About this exercise: Return the data below exactly, but only from the line containing "Git is a piece" through the line containing "## Getting started", with both of those lines included.

Dataset records:
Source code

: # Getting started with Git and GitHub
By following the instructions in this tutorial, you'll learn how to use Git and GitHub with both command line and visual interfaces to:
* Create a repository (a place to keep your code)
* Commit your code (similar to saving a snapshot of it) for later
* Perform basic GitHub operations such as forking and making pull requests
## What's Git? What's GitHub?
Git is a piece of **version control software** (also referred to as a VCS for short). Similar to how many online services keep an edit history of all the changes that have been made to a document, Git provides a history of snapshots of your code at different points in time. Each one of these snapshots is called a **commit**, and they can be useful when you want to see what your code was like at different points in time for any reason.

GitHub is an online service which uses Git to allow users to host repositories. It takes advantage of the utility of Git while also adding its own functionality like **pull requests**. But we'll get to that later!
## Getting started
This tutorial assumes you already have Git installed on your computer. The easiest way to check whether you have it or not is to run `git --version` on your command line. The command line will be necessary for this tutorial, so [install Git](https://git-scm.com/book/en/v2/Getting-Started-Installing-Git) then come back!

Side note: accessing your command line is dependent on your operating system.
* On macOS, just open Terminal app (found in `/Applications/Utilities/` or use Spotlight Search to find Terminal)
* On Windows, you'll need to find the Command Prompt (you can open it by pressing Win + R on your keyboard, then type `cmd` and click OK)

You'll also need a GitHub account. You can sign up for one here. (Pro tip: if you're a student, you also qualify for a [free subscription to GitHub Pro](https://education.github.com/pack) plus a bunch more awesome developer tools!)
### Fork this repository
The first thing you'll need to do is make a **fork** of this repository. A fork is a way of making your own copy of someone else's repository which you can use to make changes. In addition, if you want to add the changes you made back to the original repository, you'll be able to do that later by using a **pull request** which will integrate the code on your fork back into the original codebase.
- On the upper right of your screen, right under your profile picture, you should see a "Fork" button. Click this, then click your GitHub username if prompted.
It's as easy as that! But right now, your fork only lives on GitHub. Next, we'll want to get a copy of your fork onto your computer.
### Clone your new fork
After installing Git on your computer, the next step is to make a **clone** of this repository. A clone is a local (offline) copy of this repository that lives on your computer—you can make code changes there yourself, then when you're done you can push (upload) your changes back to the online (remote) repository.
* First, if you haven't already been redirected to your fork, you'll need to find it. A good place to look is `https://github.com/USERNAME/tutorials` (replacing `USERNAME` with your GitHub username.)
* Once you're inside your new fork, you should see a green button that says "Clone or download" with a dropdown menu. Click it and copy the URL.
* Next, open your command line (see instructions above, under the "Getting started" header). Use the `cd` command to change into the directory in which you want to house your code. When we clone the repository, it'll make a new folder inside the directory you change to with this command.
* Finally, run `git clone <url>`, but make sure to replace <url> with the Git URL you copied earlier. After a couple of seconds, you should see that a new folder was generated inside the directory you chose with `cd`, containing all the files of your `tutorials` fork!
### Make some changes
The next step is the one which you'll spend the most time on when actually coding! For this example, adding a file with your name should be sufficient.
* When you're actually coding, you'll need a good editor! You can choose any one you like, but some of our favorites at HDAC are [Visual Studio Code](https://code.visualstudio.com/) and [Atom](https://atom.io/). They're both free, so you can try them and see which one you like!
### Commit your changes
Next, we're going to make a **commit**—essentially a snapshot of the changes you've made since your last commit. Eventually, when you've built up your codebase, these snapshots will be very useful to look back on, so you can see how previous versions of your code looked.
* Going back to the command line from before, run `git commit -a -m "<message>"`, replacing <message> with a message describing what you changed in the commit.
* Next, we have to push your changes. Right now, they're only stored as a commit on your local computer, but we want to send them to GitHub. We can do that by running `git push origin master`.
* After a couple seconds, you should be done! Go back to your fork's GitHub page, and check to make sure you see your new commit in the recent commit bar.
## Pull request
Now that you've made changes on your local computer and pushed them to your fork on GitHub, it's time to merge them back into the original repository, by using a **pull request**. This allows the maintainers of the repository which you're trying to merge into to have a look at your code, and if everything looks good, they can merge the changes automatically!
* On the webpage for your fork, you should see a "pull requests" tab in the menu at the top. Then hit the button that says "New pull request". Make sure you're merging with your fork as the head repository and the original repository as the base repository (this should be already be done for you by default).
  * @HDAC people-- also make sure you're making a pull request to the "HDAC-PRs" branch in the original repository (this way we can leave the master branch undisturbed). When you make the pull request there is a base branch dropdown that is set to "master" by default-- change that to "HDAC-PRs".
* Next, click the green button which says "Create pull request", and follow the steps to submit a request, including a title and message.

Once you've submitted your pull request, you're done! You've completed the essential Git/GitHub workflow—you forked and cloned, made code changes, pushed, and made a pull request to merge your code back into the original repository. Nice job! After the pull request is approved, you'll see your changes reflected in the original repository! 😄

Response area:
Git is a piece of **version control software** (also referred to as a VCS for short). Similar to how many online services keep an edit history of all the changes that have been made to a document, Git provides a history of snapshots of your code at different points in time. Each one of these snapshots is called a **commit**, and they can be useful when you want to see what your code was like at different points in time for any reason.

GitHub is an online service which uses Git to allow users to host repositories. It takes advantage of the utility of Git while also adding its own functionality like **pull requests**. But we'll get to that later!
## Getting started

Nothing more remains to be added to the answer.